◆ WHAT THIS TASK INVOLVES ◆
Go through the records below and copy out every line holding "sobre".

◆ DATA LISTING ◆
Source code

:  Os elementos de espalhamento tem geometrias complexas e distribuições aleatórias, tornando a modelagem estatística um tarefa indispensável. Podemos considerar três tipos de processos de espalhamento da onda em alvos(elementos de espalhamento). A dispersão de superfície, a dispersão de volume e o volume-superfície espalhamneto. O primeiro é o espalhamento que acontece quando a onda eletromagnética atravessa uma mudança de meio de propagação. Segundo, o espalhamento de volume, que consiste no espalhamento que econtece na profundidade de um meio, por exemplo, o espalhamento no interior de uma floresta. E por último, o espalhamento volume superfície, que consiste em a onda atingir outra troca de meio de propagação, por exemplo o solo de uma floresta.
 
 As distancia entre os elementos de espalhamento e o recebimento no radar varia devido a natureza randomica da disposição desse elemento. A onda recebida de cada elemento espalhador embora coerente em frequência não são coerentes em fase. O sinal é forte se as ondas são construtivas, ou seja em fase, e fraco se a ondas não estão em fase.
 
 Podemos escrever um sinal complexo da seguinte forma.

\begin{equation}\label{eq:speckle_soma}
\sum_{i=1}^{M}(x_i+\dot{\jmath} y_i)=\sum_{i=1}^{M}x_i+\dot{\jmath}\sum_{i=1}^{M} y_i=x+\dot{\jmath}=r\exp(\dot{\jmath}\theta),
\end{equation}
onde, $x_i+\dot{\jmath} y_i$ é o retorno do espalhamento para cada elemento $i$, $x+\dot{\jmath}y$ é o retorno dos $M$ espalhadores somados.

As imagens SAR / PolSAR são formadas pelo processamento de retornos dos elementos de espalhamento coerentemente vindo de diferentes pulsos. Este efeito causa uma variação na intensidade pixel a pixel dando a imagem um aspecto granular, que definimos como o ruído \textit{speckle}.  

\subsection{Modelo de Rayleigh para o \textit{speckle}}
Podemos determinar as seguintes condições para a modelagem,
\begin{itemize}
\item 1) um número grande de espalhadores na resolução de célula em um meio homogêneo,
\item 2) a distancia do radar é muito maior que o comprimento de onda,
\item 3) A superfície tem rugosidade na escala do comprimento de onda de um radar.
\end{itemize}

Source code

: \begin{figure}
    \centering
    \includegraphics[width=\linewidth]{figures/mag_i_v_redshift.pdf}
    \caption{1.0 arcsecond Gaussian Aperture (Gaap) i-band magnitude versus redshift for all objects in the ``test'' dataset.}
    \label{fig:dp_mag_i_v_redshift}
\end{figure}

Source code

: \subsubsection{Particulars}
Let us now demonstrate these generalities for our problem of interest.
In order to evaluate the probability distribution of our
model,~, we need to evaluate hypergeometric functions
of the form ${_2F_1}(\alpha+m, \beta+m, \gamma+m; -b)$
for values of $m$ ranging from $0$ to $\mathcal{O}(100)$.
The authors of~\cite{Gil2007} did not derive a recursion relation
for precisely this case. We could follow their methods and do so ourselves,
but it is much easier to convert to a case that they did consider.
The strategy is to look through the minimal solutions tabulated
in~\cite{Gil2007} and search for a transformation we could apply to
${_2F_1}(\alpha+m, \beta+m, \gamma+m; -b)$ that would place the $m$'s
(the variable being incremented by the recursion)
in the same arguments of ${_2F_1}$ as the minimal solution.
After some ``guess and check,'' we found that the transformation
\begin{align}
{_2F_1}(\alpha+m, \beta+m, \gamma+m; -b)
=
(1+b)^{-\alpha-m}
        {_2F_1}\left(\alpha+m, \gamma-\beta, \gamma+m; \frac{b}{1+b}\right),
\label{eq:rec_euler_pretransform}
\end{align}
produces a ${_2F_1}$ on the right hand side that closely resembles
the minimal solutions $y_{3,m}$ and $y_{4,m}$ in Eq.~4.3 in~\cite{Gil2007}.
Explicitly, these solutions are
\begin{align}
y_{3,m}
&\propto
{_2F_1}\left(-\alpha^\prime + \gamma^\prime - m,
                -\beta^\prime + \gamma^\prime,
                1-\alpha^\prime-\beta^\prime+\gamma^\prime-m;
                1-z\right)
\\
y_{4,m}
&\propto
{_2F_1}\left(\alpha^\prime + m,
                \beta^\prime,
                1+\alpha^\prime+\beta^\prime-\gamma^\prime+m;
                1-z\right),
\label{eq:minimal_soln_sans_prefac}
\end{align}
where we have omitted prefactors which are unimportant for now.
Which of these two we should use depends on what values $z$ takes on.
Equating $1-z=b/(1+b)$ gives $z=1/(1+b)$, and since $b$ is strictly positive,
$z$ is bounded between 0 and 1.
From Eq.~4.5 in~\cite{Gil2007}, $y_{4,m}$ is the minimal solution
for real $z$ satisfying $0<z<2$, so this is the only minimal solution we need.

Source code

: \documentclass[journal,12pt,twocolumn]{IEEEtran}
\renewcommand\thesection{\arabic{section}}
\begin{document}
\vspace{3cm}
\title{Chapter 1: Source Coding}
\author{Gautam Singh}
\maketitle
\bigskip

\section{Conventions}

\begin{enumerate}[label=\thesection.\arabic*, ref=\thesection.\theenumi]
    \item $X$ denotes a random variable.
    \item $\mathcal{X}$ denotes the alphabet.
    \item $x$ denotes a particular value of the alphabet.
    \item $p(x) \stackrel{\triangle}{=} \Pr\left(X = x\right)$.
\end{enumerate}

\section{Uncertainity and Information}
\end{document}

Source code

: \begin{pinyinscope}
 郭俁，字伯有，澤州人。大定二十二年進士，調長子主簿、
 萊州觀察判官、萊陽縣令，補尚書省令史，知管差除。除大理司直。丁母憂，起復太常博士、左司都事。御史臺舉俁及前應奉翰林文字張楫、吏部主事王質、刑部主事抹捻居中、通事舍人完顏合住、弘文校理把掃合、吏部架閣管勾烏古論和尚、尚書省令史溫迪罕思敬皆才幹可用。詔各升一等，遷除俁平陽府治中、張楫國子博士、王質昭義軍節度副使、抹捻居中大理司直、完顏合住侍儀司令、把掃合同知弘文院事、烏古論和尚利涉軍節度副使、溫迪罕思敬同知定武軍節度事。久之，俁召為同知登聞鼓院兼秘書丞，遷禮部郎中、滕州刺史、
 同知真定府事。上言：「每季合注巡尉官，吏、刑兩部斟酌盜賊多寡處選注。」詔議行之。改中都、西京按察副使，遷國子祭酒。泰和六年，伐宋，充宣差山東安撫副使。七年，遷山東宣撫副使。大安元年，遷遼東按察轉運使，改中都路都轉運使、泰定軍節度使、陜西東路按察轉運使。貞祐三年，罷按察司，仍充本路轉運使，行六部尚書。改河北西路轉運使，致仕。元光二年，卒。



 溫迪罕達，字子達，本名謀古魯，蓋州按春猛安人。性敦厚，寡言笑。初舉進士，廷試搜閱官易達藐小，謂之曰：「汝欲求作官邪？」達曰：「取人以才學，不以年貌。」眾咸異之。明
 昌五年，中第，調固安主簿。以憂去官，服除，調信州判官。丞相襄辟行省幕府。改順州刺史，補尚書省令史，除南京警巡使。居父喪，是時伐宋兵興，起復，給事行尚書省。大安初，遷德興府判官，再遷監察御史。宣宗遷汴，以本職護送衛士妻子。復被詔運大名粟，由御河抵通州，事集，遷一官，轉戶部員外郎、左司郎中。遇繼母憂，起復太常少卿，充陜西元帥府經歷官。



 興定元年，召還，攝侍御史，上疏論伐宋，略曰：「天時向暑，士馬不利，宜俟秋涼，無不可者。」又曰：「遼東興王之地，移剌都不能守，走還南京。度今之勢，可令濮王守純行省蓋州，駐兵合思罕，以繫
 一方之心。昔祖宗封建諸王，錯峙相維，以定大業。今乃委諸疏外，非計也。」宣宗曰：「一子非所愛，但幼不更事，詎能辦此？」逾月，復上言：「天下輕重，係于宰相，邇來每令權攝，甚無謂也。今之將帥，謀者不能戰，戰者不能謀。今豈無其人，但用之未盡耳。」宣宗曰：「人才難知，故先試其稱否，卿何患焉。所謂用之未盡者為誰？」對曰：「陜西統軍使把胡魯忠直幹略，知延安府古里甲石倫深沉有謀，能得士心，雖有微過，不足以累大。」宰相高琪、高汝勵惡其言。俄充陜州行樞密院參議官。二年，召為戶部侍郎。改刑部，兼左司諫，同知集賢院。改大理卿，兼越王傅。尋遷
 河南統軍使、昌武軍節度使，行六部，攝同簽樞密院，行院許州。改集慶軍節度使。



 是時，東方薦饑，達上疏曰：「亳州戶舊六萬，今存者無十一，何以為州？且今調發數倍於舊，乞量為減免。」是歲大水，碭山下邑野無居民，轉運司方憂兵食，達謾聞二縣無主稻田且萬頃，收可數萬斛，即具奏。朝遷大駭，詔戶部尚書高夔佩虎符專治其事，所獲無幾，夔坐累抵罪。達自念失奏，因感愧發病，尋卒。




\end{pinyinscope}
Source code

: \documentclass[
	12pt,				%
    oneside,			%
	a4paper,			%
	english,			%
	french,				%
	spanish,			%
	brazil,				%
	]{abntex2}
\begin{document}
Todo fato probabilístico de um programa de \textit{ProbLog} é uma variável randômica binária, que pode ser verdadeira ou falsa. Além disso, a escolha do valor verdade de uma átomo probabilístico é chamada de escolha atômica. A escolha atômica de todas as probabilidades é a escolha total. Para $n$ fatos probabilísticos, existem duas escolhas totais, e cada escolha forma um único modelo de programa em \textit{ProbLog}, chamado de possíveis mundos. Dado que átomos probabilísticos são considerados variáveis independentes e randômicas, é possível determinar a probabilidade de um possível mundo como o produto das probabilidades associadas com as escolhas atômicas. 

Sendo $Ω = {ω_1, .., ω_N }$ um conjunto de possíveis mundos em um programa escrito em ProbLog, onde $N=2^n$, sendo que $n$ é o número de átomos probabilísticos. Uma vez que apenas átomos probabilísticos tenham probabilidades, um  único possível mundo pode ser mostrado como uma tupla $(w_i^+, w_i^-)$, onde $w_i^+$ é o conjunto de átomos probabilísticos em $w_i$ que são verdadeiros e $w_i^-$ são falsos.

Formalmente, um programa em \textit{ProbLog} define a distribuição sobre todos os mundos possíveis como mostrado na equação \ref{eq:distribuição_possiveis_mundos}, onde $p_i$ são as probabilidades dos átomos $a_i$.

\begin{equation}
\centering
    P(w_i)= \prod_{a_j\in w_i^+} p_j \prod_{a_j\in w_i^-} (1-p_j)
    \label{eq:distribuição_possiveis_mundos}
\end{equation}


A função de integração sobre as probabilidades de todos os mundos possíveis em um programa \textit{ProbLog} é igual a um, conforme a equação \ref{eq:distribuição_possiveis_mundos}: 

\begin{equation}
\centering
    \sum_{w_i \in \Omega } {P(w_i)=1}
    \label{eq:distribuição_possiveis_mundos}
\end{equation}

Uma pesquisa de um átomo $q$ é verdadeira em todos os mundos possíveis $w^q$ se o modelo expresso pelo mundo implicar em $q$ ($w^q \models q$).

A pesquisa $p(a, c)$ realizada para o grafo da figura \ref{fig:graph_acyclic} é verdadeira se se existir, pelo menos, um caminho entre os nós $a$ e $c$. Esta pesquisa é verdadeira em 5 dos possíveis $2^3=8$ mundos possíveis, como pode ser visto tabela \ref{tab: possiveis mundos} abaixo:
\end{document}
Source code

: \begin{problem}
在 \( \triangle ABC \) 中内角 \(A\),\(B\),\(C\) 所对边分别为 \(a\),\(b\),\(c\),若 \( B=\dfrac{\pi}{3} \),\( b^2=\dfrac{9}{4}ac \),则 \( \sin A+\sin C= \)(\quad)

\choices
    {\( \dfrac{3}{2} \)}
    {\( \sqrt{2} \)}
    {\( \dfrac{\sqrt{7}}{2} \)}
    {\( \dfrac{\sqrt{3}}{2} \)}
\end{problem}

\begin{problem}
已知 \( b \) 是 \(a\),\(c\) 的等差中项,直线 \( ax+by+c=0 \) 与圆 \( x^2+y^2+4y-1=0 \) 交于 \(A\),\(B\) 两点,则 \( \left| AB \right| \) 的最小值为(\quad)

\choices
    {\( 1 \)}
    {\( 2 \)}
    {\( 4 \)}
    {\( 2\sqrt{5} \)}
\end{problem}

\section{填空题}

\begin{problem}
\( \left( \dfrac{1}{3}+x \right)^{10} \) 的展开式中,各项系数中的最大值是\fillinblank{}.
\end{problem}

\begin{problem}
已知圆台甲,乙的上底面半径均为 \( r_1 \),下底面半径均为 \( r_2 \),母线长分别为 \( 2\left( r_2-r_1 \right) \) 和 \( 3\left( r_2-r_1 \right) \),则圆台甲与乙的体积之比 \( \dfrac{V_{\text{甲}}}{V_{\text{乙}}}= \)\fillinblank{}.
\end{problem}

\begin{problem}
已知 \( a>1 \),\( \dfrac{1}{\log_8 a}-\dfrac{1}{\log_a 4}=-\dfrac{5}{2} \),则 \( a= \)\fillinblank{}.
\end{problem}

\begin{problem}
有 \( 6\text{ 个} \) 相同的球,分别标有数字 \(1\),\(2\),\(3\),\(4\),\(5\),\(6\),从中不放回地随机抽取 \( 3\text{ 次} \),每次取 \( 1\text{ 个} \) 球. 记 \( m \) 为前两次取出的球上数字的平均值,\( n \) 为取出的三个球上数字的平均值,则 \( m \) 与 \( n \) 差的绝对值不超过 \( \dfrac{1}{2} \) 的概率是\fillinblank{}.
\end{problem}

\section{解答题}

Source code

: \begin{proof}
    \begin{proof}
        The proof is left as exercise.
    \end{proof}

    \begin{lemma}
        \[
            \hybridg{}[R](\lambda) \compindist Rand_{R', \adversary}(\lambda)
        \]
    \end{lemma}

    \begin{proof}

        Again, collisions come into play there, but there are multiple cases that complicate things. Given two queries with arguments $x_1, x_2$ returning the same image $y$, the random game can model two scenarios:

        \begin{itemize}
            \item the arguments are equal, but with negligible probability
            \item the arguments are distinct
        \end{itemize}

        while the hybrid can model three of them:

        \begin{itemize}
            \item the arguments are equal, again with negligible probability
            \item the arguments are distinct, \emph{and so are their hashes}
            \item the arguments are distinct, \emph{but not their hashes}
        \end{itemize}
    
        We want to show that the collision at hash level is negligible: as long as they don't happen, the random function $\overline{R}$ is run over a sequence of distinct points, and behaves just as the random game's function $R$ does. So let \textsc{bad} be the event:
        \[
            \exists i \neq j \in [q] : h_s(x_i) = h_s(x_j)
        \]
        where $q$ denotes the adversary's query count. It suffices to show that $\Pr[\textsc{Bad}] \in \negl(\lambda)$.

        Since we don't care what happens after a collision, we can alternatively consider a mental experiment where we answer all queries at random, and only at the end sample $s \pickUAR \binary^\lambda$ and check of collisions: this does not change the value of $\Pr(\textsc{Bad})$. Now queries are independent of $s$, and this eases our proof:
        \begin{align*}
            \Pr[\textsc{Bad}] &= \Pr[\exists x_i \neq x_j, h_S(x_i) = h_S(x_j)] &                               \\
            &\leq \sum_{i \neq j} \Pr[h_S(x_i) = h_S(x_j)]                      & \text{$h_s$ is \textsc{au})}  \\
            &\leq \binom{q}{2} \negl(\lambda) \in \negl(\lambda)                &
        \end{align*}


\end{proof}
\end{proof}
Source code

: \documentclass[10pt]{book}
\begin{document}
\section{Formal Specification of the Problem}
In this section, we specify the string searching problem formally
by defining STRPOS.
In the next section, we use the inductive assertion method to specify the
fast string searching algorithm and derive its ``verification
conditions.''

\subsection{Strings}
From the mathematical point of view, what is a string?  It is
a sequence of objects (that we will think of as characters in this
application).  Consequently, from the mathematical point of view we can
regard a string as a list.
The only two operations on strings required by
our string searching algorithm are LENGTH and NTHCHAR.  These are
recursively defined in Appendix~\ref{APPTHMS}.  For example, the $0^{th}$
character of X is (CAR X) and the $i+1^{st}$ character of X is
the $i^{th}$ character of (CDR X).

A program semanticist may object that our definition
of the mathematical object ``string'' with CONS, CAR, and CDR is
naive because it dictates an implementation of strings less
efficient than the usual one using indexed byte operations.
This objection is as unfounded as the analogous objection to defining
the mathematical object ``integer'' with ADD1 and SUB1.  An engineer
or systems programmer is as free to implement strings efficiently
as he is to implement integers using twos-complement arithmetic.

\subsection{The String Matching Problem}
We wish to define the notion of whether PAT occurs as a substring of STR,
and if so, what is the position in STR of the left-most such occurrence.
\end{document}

◆ RESPONSE FOR THIS EXERCISE ◆
Formalmente, um programa em \textit{ProbLog} define a distribuição sobre todos os mundos possíveis como mostrado na equação \ref{eq:distribuição_possiveis_mundos}, onde $p_i$ são as probabilidades dos átomos $a_i$.
A função de integração sobre as probabilidades de todos os mundos possíveis em um programa \textit{ProbLog} é igual a um, conforme a equação \ref{eq:distribuição_possiveis_mundos}: 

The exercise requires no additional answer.